Dataset records
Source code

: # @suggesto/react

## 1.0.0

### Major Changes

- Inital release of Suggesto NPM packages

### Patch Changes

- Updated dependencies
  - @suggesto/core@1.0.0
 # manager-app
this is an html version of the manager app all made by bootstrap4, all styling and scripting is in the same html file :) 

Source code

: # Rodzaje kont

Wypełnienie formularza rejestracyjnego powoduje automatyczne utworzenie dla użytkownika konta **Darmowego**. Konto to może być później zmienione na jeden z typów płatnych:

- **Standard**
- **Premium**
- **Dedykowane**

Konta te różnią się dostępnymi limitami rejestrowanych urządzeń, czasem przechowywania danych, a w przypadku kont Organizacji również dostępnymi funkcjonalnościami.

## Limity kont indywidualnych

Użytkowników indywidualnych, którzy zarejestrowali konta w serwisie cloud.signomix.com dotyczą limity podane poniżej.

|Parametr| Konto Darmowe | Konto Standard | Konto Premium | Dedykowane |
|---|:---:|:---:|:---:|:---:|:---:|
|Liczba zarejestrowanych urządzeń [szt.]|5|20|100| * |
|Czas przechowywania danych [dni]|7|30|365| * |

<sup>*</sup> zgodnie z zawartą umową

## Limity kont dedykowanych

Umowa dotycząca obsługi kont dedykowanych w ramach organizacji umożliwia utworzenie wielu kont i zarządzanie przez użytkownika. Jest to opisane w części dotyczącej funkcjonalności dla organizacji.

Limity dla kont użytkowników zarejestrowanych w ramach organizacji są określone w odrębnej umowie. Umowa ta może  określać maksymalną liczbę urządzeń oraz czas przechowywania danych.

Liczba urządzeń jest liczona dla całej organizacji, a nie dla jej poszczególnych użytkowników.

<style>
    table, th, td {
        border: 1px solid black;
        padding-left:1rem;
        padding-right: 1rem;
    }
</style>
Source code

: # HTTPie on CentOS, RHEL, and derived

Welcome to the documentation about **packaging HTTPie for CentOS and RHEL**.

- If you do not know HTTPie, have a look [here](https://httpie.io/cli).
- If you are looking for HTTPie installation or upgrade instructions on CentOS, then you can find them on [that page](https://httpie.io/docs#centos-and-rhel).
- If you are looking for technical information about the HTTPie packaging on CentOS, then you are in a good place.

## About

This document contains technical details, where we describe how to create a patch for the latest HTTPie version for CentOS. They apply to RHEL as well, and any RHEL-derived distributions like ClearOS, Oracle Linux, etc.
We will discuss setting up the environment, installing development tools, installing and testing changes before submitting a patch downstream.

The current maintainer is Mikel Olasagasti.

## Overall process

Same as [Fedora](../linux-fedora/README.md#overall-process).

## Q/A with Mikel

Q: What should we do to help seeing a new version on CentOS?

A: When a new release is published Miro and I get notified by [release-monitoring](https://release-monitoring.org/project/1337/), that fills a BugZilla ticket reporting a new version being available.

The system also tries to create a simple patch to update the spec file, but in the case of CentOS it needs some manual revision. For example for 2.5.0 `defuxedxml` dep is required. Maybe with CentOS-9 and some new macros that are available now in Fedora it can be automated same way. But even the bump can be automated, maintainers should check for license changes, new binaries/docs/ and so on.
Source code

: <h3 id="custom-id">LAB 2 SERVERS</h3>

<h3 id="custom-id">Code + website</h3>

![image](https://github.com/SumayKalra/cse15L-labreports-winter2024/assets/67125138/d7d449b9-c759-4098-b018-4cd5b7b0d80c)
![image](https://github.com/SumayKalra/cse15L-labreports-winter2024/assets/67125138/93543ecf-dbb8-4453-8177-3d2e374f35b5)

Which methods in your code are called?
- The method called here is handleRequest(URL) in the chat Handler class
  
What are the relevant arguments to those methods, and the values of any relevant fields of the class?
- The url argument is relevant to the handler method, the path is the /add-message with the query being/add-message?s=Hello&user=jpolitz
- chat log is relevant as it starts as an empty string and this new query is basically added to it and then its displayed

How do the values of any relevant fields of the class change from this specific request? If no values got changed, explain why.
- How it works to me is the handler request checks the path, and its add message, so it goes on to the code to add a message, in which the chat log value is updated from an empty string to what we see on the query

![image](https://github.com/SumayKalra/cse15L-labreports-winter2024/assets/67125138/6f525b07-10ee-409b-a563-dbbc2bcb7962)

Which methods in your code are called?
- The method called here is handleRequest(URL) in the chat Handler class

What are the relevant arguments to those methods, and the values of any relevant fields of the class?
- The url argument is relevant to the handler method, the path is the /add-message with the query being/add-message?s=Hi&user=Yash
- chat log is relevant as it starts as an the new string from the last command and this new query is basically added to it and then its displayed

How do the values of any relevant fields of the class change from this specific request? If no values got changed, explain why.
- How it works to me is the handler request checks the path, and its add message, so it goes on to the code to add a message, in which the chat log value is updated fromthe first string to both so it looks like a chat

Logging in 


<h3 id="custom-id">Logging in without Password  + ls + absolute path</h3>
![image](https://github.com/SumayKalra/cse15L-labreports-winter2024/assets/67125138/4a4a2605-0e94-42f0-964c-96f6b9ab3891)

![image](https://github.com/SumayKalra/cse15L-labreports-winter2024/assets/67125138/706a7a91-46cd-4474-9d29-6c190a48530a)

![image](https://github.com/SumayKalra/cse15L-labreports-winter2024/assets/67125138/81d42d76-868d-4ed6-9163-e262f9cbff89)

WORK TO COMPLETE: Repeat exactly the lines from the first line of the records above through the line containing "- **Premium**", both included, and nothing else.

EXPECTED OUTPUT:
Source code

: # @suggesto/react

## 1.0.0

### Major Changes

- Inital release of Suggesto NPM packages

### Patch Changes

- Updated dependencies
  - @suggesto/core@1.0.0
 # manager-app
this is an html version of the manager app all made by bootstrap4, all styling and scripting is in the same html file :) 

Source code

: # Rodzaje kont

Wypełnienie formularza rejestracyjnego powoduje automatyczne utworzenie dla użytkownika konta **Darmowego**. Konto to może być później zmienione na jeden z typów płatnych:

- **Standard**
- **Premium**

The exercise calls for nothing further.